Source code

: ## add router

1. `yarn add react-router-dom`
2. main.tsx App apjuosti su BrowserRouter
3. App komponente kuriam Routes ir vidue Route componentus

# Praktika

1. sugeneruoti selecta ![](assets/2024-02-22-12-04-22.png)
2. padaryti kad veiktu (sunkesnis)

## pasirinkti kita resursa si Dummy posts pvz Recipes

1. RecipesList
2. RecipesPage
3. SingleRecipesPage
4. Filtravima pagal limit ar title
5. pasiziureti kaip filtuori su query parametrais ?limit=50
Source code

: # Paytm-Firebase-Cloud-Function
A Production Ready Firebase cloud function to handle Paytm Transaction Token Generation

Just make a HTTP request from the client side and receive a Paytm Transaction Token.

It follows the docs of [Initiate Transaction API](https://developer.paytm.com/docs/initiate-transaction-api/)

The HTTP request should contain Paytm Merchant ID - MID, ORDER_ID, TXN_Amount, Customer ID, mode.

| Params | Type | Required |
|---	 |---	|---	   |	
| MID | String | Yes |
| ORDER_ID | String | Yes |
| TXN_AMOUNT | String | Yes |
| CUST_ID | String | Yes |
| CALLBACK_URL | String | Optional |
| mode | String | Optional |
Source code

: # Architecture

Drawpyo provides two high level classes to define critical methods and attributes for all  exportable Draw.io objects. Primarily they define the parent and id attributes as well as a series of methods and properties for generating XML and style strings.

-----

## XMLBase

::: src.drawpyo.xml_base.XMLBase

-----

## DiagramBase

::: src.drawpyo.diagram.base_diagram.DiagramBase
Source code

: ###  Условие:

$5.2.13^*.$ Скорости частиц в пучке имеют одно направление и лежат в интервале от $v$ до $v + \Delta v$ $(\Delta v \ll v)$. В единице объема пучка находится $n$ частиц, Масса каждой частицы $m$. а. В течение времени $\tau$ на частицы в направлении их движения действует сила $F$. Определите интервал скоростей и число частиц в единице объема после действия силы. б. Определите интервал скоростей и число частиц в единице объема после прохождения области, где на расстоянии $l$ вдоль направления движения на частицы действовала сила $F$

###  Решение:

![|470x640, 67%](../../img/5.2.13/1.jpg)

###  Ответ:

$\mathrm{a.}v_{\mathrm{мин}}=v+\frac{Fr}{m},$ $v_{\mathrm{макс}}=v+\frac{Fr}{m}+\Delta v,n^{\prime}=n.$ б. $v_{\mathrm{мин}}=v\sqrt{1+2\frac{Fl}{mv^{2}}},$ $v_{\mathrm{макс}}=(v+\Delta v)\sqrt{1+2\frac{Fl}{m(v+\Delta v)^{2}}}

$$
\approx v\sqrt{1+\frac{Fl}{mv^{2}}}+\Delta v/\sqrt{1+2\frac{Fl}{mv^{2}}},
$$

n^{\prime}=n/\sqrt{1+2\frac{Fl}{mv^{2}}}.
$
---------------
§ **Task requirements**
Extract, from the listing above, every line where the string "frac" occurs.

§ **Task answer**
$\mathrm{a.}v_{\mathrm{мин}}=v+\frac{Fr}{m},$ $v_{\mathrm{макс}}=v+\frac{Fr}{m}+\Delta v,n^{\prime}=n.$ б. $v_{\mathrm{мин}}=v\sqrt{1+2\frac{Fl}{mv^{2}}},$ $v_{\mathrm{макс}}=(v+\Delta v)\sqrt{1+2\frac{Fl}{m(v+\Delta v)^{2}}}
\approx v\sqrt{1+\frac{Fl}{mv^{2}}}+\Delta v/\sqrt{1+2\frac{Fl}{mv^{2}}},
n^{\prime}=n/\sqrt{1+2\frac{Fl}{mv^{2}}}.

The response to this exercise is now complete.